→ TASK REQUIREMENTS:
Take each line of the records below that contains the string "beránkem" and copy it.

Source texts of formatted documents

■ ■ ■ ■ ■

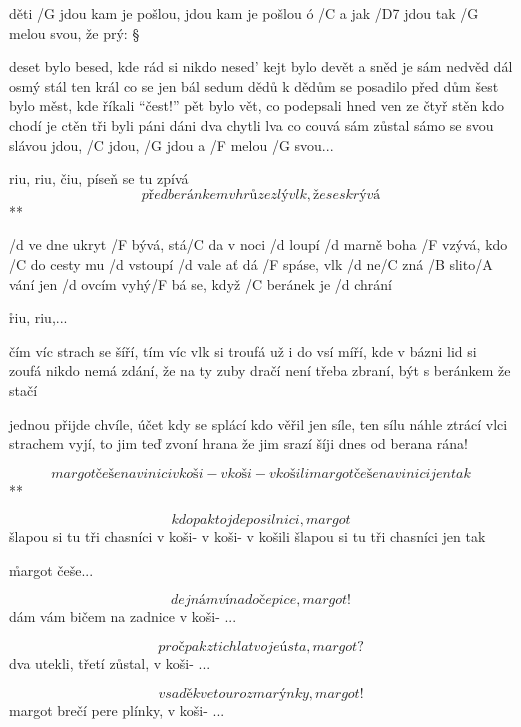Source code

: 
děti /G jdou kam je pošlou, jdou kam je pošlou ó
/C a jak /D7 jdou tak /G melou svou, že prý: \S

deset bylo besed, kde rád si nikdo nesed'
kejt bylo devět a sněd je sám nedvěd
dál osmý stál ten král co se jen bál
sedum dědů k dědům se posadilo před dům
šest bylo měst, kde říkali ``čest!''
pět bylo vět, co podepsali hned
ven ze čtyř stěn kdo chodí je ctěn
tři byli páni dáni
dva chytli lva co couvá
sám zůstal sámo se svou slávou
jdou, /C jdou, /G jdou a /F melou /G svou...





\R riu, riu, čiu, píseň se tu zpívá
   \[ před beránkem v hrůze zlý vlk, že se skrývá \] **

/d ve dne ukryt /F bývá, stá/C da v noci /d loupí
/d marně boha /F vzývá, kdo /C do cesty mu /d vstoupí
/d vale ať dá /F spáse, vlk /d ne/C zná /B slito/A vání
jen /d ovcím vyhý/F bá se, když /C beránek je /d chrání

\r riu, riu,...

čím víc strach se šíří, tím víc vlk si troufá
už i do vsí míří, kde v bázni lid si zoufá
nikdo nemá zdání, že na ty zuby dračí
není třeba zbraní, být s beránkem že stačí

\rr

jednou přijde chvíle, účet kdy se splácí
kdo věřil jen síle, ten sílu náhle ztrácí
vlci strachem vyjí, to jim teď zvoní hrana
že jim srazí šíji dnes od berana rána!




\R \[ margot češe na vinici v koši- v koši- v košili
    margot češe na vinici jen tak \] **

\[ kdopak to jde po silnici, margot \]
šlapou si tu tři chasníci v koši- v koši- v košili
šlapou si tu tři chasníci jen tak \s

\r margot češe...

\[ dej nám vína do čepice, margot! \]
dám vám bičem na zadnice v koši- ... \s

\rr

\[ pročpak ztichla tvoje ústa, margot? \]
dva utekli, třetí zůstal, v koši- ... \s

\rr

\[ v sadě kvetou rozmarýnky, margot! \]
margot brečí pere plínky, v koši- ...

■ ■ ■ ■ ■

→ RESULT OF THIS EXERCISE:
   \[ před beránkem v hrůze zlý vlk, že se skrývá \] **
není třeba zbraní, být s beránkem že stačí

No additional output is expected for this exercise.